エリーは幸運にも父が最後に残した手記を手に入れることができた。その手記には45階層のボスには魔剣クラスの武器が必要と書かれていて、エリーが魔剣を買うために金を稼ぐ経緯になったのだ。
これがエリーの目標だった。
「父を超えるには、一人で45階層のボスを倒すのが近道」
なるほどね。さすがにエリーのじいさんや、親父さんもソロでは45階層を突破できないから、それをエリーができれば、親父さんを超えられた証明になるということか。
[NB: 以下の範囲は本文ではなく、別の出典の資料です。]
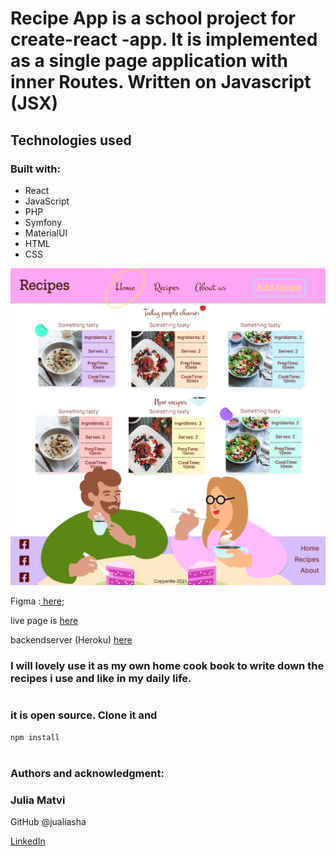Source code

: # Recipe App is a school project for create-react -app. It is implemented as a single page application with inner Routes. Written on Javascript (JSX)

## Technologies used

### Built with:

- React
- JavaScript
- PHP
- Symfony
- MaterialUI
- HTML
- CSS

![Markdown Logo](public/assets/images/preview.jpg)

Figma :[ here](https://www.figma.com/file/tyHVI7ZkOVrAd0POmy3qfO/Recipes?node-id=0%3A1);

live page is [here](https://public.bc.fi/s2100159/recipe/)

backendserver (Heroku) [here](https://lit-sierra-74086.herokuapp.com/recipe/all)

### I will lovely use it as my own home cook book to write down the recipes i use and like in my daily life.

#

### it is open source. Clone it and

```js
npm install
```

#

### Authors and acknowledgment:

### Julia Matvi

GitHub @jualiasha

[LinkedIn](www.linkedin.com/in/jualiasha)
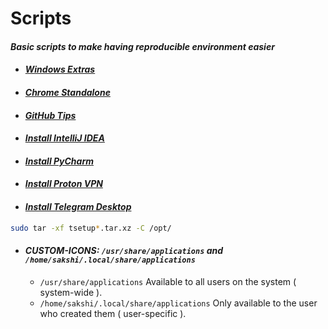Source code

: # Scripts

#### _Basic scripts to make having reproducible environment easier_

- #### _[Windows Extras](./Extra/windows-extras.md)_

- #### _[Chrome Standalone](https://www.google.com/intl/en/chrome/browser/desktop/index.html?standalone=1)_

- #### _[GitHub Tips](./Github/prepare-commit-msg.md)_

- #### _[Install IntelliJ IDEA](https://www.jetbrains.com/help/idea/installation-guide.html#standalone)_
 
- #### _[Install PyCharm](https://www.jetbrains.com/help/pycharm/installation-guide.html#standalone)_

- #### _[Install Proton VPN](https://protonvpn.com/support/official-linux-vpn-mint/)_

- #### _[Install Telegram Desktop](https://desktop.telegram.org/)_

```bash
sudo tar -xf tsetup*.tar.xz -C /opt/
```

- #### _CUSTOM-ICONS: `/usr/share/applications` and `/home/sakshi/.local/share/applications`_

  - `/usr/share/applications`	Available to all users on the system ( system-wide ).
  - `/home/sakshi/.local/share/applications` Only available to the user who created them ( user-specific ).
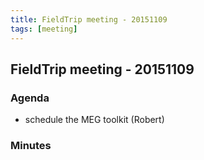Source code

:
 ```yaml
---
title: FieldTrip meeting - 20151109
tags: [meeting]
---
```


## FieldTrip meeting - 20151109

### Agenda

*  schedule the MEG toolkit (Robert)

### Minutes

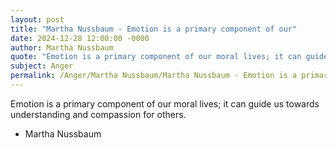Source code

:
 ```yaml
---
layout: post
title: "Martha Nussbaum - Emotion is a primary component of our"
date: 2024-12-28 12:00:00 -0000
author: Martha Nussbaum
quote: "Emotion is a primary component of our moral lives; it can guide us towards understanding and compassion for others."
subject: Anger
permalink: /Anger/Martha Nussbaum/Martha Nussbaum - Emotion is a primary component of our
---
```


Emotion is a primary component of our moral lives; it can guide us towards understanding and compassion for others.

- Martha Nussbaum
これは仲間にはなってくれなさそうだな。決意は堅そうだ。
「でも、30階層どころか、25階層も突破出来ていないのが現状」
「ん?エリーは今どこまで突破できたんだ?」
「22」
22階層か。ソロでそこまで行けるのも凄い事だと思うのだが。
「ギルと一緒なら、45階層より下の世界を見られる?」
「わからない。でも個人的な意見だけど、一人よりは可能性はあると思う」
「うん。同じ意見。だから、仲間に入れてほしい」
諦めかけていたら、急展開だ。もちろん願ってもない提案だ。
「もちろん、というか、こっちからお願いしているんだ。断る理由がない」
「明日、皆に話す」
これで話は終わったみたいだ。エリーが自分の部屋へ帰ろうとする。
どうやら仲間になってくれるみたいだ。言葉が少ないのと、表情が変わらないから喜んでくれているか不明なところだが、良かった。
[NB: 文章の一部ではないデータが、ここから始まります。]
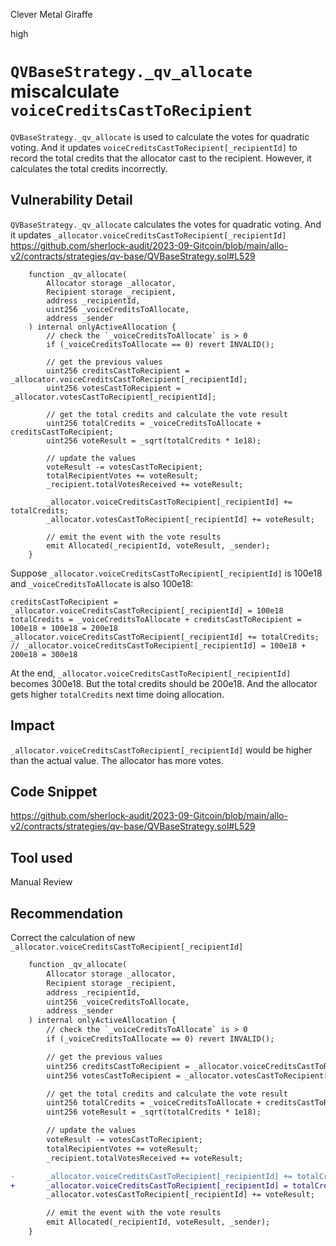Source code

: Clever Metal Giraffe

high

# `QVBaseStrategy._qv_allocate` miscalculate `voiceCreditsCastToRecipient`

`QVBaseStrategy._qv_allocate` is used to calculate the votes for quadratic voting. And it updates `voiceCreditsCastToRecipient[_recipientId]` to record the total credits that the allocator cast to the recipient. However, it calculates the total credits incorrectly.

## Vulnerability Detail

`QVBaseStrategy._qv_allocate` calculates the votes for quadratic voting. And it updates `_allocator.voiceCreditsCastToRecipient[_recipientId]`
https://github.com/sherlock-audit/2023-09-Gitcoin/blob/main/allo-v2/contracts/strategies/qv-base/QVBaseStrategy.sol#L529
```solidity
    function _qv_allocate(
        Allocator storage _allocator,
        Recipient storage _recipient,
        address _recipientId,
        uint256 _voiceCreditsToAllocate,
        address _sender
    ) internal onlyActiveAllocation {
        // check the `_voiceCreditsToAllocate` is > 0
        if (_voiceCreditsToAllocate == 0) revert INVALID();

        // get the previous values
        uint256 creditsCastToRecipient = _allocator.voiceCreditsCastToRecipient[_recipientId];
        uint256 votesCastToRecipient = _allocator.votesCastToRecipient[_recipientId];

        // get the total credits and calculate the vote result
        uint256 totalCredits = _voiceCreditsToAllocate + creditsCastToRecipient;
        uint256 voteResult = _sqrt(totalCredits * 1e18);

        // update the values
        voteResult -= votesCastToRecipient;
        totalRecipientVotes += voteResult;
        _recipient.totalVotesReceived += voteResult;

        _allocator.voiceCreditsCastToRecipient[_recipientId] += totalCredits;
        _allocator.votesCastToRecipient[_recipientId] += voteResult;

        // emit the event with the vote results
        emit Allocated(_recipientId, voteResult, _sender);
    }
```

Suppose `_allocator.voiceCreditsCastToRecipient[_recipientId]` is 100e18 and `_voiceCreditsToAllocate` is also 100e18:
```solidity
creditsCastToRecipient = _allocator.voiceCreditsCastToRecipient[_recipientId] = 100e18
totalCredits = _voiceCreditsToAllocate + creditsCastToRecipient = 100e18 + 100e18 = 200e18
_allocator.voiceCreditsCastToRecipient[_recipientId] += totalCredits; // _allocator.voiceCreditsCastToRecipient[_recipientId] = 100e18 + 200e18 = 300e18
```

At the end, `_allocator.voiceCreditsCastToRecipient[_recipientId]` becomes 300e18. But the total credits should be 200e18. And the allocator gets higher `totalCredits` next time doing allocation.

## Impact

`_allocator.voiceCreditsCastToRecipient[_recipientId]` would be higher than the actual value. The allocator has more votes. 


## Code Snippet

https://github.com/sherlock-audit/2023-09-Gitcoin/blob/main/allo-v2/contracts/strategies/qv-base/QVBaseStrategy.sol#L529

## Tool used

Manual Review

## Recommendation

Correct the calculation of new `_allocator.voiceCreditsCastToRecipient[_recipientId]`
```diff
    function _qv_allocate(
        Allocator storage _allocator,
        Recipient storage _recipient,
        address _recipientId,
        uint256 _voiceCreditsToAllocate,
        address _sender
    ) internal onlyActiveAllocation {
        // check the `_voiceCreditsToAllocate` is > 0
        if (_voiceCreditsToAllocate == 0) revert INVALID();

        // get the previous values
        uint256 creditsCastToRecipient = _allocator.voiceCreditsCastToRecipient[_recipientId];
        uint256 votesCastToRecipient = _allocator.votesCastToRecipient[_recipientId];

        // get the total credits and calculate the vote result
        uint256 totalCredits = _voiceCreditsToAllocate + creditsCastToRecipient;
        uint256 voteResult = _sqrt(totalCredits * 1e18);

        // update the values
        voteResult -= votesCastToRecipient;
        totalRecipientVotes += voteResult;
        _recipient.totalVotesReceived += voteResult;

-       _allocator.voiceCreditsCastToRecipient[_recipientId] += totalCredits;
+       _allocator.voiceCreditsCastToRecipient[_recipientId] = totalCredits;
        _allocator.votesCastToRecipient[_recipientId] += voteResult;

        // emit the event with the vote results
        emit Allocated(_recipientId, voteResult, _sender);
    }
```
俺も部屋に戻ろうとした所で、エリーに呼び止められた。
「ギル、ありがと」
喜んでくれていたみたいね。俺も嬉しいよ。
俺はエリーに手を上げて答えると、部屋に戻った。これで何とかパーティとして形になりそうだ。今まで以上に戦える。
いつまで街で休むかまだ決めていないが、本腰を入れてダンジョンを攻略出来るかもしれないな。
明日から楽しみだ。
俺はそのままベッドに潜り込み目を閉じる。
眠りに落ちそうになる寸前、またドアのノックがした。
(また、エリーか?話忘れた事があったのか?)
少し、機嫌が悪くなったがまだ仲間になったばかりだ。俺の行動パターンなんて分からないのだから、怒るようなことではないな。これからお互いに知っていけば良い。
俺はベッドから出ると、ドアへ向かう。そして、リディアを起こさないように静かにドアを明けた。
「来ちゃった☆」
馬鹿なセリフと共に扉の前に居たのは、エステル法国の闇魔法の使い手、アーサーだった。